May 22 2023
Welcome to Gone Phishing, your daily cybersecurity newsletter that’s sick of cybercrime like Holly’s sick of Phillip 😂 #ThisMorning
Today’s hottest cyber security stories:
Why did the Golden Chickens cross the road? To escape the feds! In a hilarious twist of fate, a prolific cybercriminal, codename: Jack, has revealed his true identity to Canadian cybersecurity firm eSentire.
Started from the bottom, now we’re here 🎶
He’s been in the cybercrime game since he was a teenager and is one of the two criminals operating an account on the Russian-language Exploit.in forum under the name “badbullzvenom;” the other being “Chuck from Montreal.” Lol Jack and Chuck.

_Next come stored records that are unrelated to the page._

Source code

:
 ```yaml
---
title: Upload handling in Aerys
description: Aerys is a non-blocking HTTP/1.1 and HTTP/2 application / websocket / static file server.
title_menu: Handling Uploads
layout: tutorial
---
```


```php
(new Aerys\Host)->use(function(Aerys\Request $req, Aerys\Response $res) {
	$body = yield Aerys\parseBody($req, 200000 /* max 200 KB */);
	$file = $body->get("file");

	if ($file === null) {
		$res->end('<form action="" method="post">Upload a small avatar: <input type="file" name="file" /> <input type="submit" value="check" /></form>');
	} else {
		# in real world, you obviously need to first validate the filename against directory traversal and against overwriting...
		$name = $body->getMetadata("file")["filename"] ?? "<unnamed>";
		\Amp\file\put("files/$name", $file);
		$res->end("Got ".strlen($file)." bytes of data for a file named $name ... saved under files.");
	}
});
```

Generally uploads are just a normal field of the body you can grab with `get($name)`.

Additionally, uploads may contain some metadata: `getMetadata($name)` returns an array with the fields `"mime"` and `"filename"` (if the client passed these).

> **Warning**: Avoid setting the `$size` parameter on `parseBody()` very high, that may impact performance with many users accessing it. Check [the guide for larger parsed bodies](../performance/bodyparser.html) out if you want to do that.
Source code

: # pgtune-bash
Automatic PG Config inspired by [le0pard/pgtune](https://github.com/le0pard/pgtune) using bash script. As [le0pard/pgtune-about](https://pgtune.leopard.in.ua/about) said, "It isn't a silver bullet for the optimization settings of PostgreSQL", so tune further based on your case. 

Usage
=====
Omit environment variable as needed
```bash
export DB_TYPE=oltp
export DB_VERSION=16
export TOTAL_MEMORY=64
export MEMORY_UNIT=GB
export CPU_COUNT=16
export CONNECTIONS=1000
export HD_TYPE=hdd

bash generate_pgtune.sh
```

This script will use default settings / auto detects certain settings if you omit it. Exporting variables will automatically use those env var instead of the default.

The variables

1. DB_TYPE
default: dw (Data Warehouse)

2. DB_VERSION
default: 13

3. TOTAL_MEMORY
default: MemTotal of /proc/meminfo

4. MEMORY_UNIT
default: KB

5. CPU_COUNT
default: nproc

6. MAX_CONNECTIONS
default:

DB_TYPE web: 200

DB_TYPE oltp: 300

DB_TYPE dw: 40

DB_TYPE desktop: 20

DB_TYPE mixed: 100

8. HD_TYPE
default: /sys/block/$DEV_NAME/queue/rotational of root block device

What a pleasant surprise it is to begin the week with a win for the good guys, eh ladies and gents? As mentioned, the now infamous Jack began his life of cybercrime as a teenager interested in building malicious programs but, through hardwork and steely-eyed dedication, progressed to a longtime hacker involved in the development of password stealers, crypters, and More_eggs. You name it!

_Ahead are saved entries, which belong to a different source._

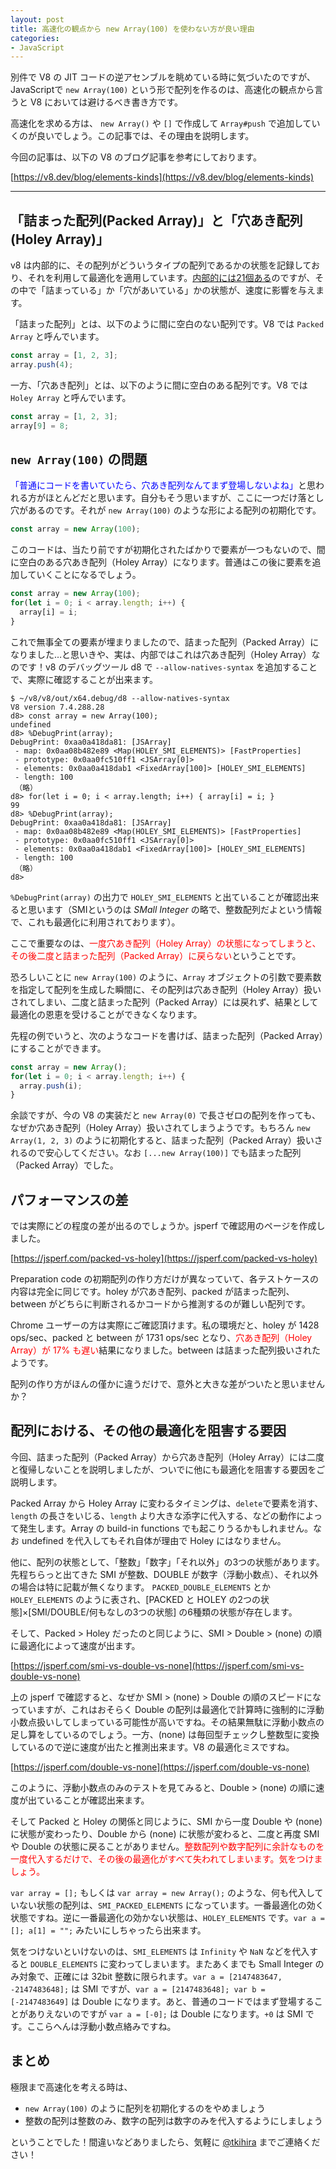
 ```yaml
---
layout: post
title: 高速化の観点から new Array(100) を使わない方が良い理由
categories:
- JavaScript
---
```


別件で V8 の JIT コードの逆アセンブルを眺めている時に気づいたのですが、JavaScriptで `new Array(100)` という形で配列を作るのは、高速化の観点から言うと V8 においては避けるべき書き方です。

高速化を求める方は、 `new Array()` や `[]` で作成して `Array#push` で追加していくのが良いでしょう。この記事では、その理由を説明します。



今回の記事は、以下の V8 のブログ記事を参考にしております。

[https://v8.dev/blog/elements-kinds](https://v8.dev/blog/elements-kinds)

----

## 「詰まった配列(Packed Array)」と「穴あき配列(Holey Array)」

v8 は内部的に、その配列がどういうタイプの配列であるかの状態を記録しており、それを利用して最適化を適用しています。[内部的には21個ある](https://cs.chromium.org/chromium/src/v8/src/elements-kind.h?l=14&rcl=ec37390b2ba2b4051f46f153a8cc179ed4656f5d)のですが、その中で「詰まっている」か「穴があいている」かの状態が、速度に影響を与えます。

「詰まった配列」とは、以下のように間に空白のない配列です。V8 では `Packed Array` と呼んでいます。

```javascript
const array = [1, 2, 3];
array.push(4);
```

一方、「穴あき配列」とは、以下のように間に空白のある配列です。V8 では `Holey Array` と呼んでいます。

```javascript
const array = [1, 2, 3];
array[9] = 8;
```

## `new Array(100)` の問題

<span style="color:blue">「普通にコードを書いていたら、穴あき配列なんてまず登場しないよね」</span>と思われる方がほとんどだと思います。自分もそう思いますが、ここに一つだけ落とし穴があるのです。それが `new Array(100)` のような形による配列の初期化です。

```javascript
const array = new Array(100);
```

このコードは、当たり前ですが初期化されたばかりで要素が一つもないので、間に空白のある穴あき配列（Holey Array）になります。普通はこの後に要素を追加していくことになるでしょう。

```javascript
const array = new Array(100);
for(let i = 0; i < array.length; i++) {
  array[i] = i;
}
```

これで無事全ての要素が埋まりましたので、詰まった配列（Packed Array）になりました…と思いきや、実は、内部ではこれは穴あき配列（Holey Array）なのです！v8 のデバッグツール d8 で `--allow-natives-syntax` を追加することで、実際に確認することが出来ます。

```
$ ~/v8/v8/out/x64.debug/d8 --allow-natives-syntax
V8 version 7.4.288.28
d8> const array = new Array(100);
undefined
d8> %DebugPrint(array);
DebugPrint: 0xaa0a418da81: [JSArray]
 - map: 0x0aa08b482e89 <Map(HOLEY_SMI_ELEMENTS)> [FastProperties]
 - prototype: 0x0aa0fc510ff1 <JSArray[0]>
 - elements: 0x0aa0a418dab1 <FixedArray[100]> [HOLEY_SMI_ELEMENTS]
 - length: 100
 （略）
d8> for(let i = 0; i < array.length; i++) { array[i] = i; }
99
d8> %DebugPrint(array);
DebugPrint: 0xaa0a418da81: [JSArray]
 - map: 0x0aa08b482e89 <Map(HOLEY_SMI_ELEMENTS)> [FastProperties]
 - prototype: 0x0aa0fc510ff1 <JSArray[0]>
 - elements: 0x0aa0a418dab1 <FixedArray[100]> [HOLEY_SMI_ELEMENTS]
 - length: 100
 （略）
d8>
```

`%DebugPrint(array)` の出力で `HOLEY_SMI_ELEMENTS` と出ていることが確認出来ると思います（SMIというのは *SMall Integer* の略で、整数配列だよという情報で、これも最適化に利用されております）。

ここで重要なのは、<span style="color:red">一度穴あき配列（Holey Array）の状態になってしまうと、その後二度と詰まった配列（Packed Array）に戻らない</span>ということです。

恐ろしいことに `new Array(100)` のように、`Array` オブジェクトの引数で要素数を指定して配列を生成した瞬間に、その配列は穴あき配列（Holey Array）扱いされてしまい、二度と詰まった配列（Packed Array）には戻れず、結果として最適化の恩恵を受けることができなくなります。

先程の例でいうと、次のようなコードを書けば、詰まった配列（Packed Array）にすることができます。

```javascript
const array = new Array();
for(let i = 0; i < array.length; i++) {
  array.push(i);
}
```

余談ですが、今の V8 の実装だと `new Array(0)` で長さゼロの配列を作っても、なぜか穴あき配列（Holey Array）扱いされてしまうようです。もちろん `new Array(1, 2, 3)` のように初期化すると、詰まった配列（Packed Array）扱いされるので安心してください。なお `[...new Array(100)]` でも詰まった配列（Packed Array）でした。

## パフォーマンスの差

では実際にどの程度の差が出るのでしょうか。jsperf で確認用のページを作成しました。

[https://jsperf.com/packed-vs-holey](https://jsperf.com/packed-vs-holey)

Preparation code の初期配列の作り方だけが異なっていて、各テストケースの内容は完全に同じです。holey が穴あき配列、packed が詰まった配列、between がどちらに判断されるかコードから推測するのが難しい配列です。

Chrome ユーザーの方は実際にご確認頂けます。私の環境だと、holey が 1428 ops/sec、packed と between が 1731 ops/sec となり、<span style="color:red">穴あき配列（Holey Array）が 17% も遅い</span>結果になりました。between は詰まった配列扱いされたようです。

配列の作り方がほんの僅かに違うだけで、意外と大きな差がついたと思いませんか？

## 配列における、その他の最適化を阻害する要因

今回、詰まった配列（Packed Array）から穴あき配列（Holey Array）には二度と復帰しないことを説明しましたが、ついでに他にも最適化を阻害する要因をご説明します。

Packed Array から Holey Array に変わるタイミングは、`delete`で要素を消す、`length` の長さをいじる、`length` より大きな添字に代入する、などの動作によって発生します。Array の build-in functions でも起こりうるかもしれません。なお undefined を代入してもそれ自体が理由で Holey にはなりません。

他に、配列の状態として、「整数」「数字」「それ以外」の3つの状態があります。先程ちらっと出てきた SMI が整数、DOUBLE が数字（浮動小数点）、それ以外の場合は特に記載が無くなります。 `PACKED_DOUBLE_ELEMENTS` とか `HOLEY_ELEMENTS` のように表され、[PACKED と HOLEY の2つの状態]×[SMI/DOUBLE/何もなしの3つの状態] の6種類の状態が存在します。

そして、Packed > Holey だったのと同じように、SMI > Double > (none) の順に最適化によって速度が出ます。

[https://jsperf.com/smi-vs-double-vs-none](https://jsperf.com/smi-vs-double-vs-none)

上の jsperf で確認すると、なぜか SMI > (none) > Double の順のスピードになっていますが、これはおそらく Double の配列は最適化で計算時に強制的に浮動小数点扱いしてしまっている可能性が高いですね。その結果無駄に浮動小数点の足し算をしているのでしょう。一方、(none) は毎回型チェックし整数型に変換しているので逆に速度が出たと推測出来ます。V8 の最適化ミスですね。

[https://jsperf.com/double-vs-none](https://jsperf.com/double-vs-none)

このように、浮動小数点のみのテストを見てみると、Double > (none) の順に速度が出ていることが確認出来ます。

そして Packed と Holey の関係と同じように、SMI から一度 Double や (none) に状態が変わったり、Double から (none) に状態が変わると、二度と再度 SMI や Double の状態に戻ることがありません。<span style="color:red">整数配列や数字配列に余計なものを一度代入するだけで、その後の最適化がすべて失われてしまいます<span>。気をつけましょう。

`var array = [];` もしくは `var array = new Array();` のような、何も代入していない状態の配列は、`SMI_PACKED_ELEMENTS` になっています。一番最適化の効く状態ですね。逆に一番最適化の効かない状態は、`HOLEY_ELEMENTS` です。`var a = []; a[1] = "";` みたいにしちゃったら出来ます。

気をつけないといけないのは、`SMI_ELEMENTS` は `Infinity` や `NaN` などを代入すると `DOUBLE_ELEMENTS` に変わってしまいます。またあくまでも Small Integer のみ対象で、正確には 32bit 整数に限られます。`var a = [2147483647, -2147483648];` は SMI ですが、`var a = [2147483648]; var b = [-2147483649]` は Double になります。あと、普通のコードではまず登場することがありえないのですが `var a = [-0];` は Double になります。`+0` は SMI です。ここらへんは浮動小数点絡みですね。

## まとめ

極限まで高速化を考える時は、

* `new Array(100)` のように配列を初期化するのをやめましょう
* 整数の配列は整数のみ、数字の配列は数字のみを代入するようにしましょう

ということでした！間違いなどありましたら、気軽に [@tkihira](https://twitter.com/tkihira) までご連絡ください！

We know what you’re thinking, what came first the Golden Chickens or More_eggs? Well, that’s a trick question because More_eggs is simply another alias for Golden Chickens. Isn’t cybercrime fun? Well, not for the victims which is why this is cause for celebration, folks 🎉
“Like ‘Chuck from Montreal,’ ‘Jack’ uses multiple aliases for the underground forums, social media, and Jabber accounts, and he too has gone to great lengths to disguise himself,” eSentire researchers Joe Stewart and Keegan Keplinger said.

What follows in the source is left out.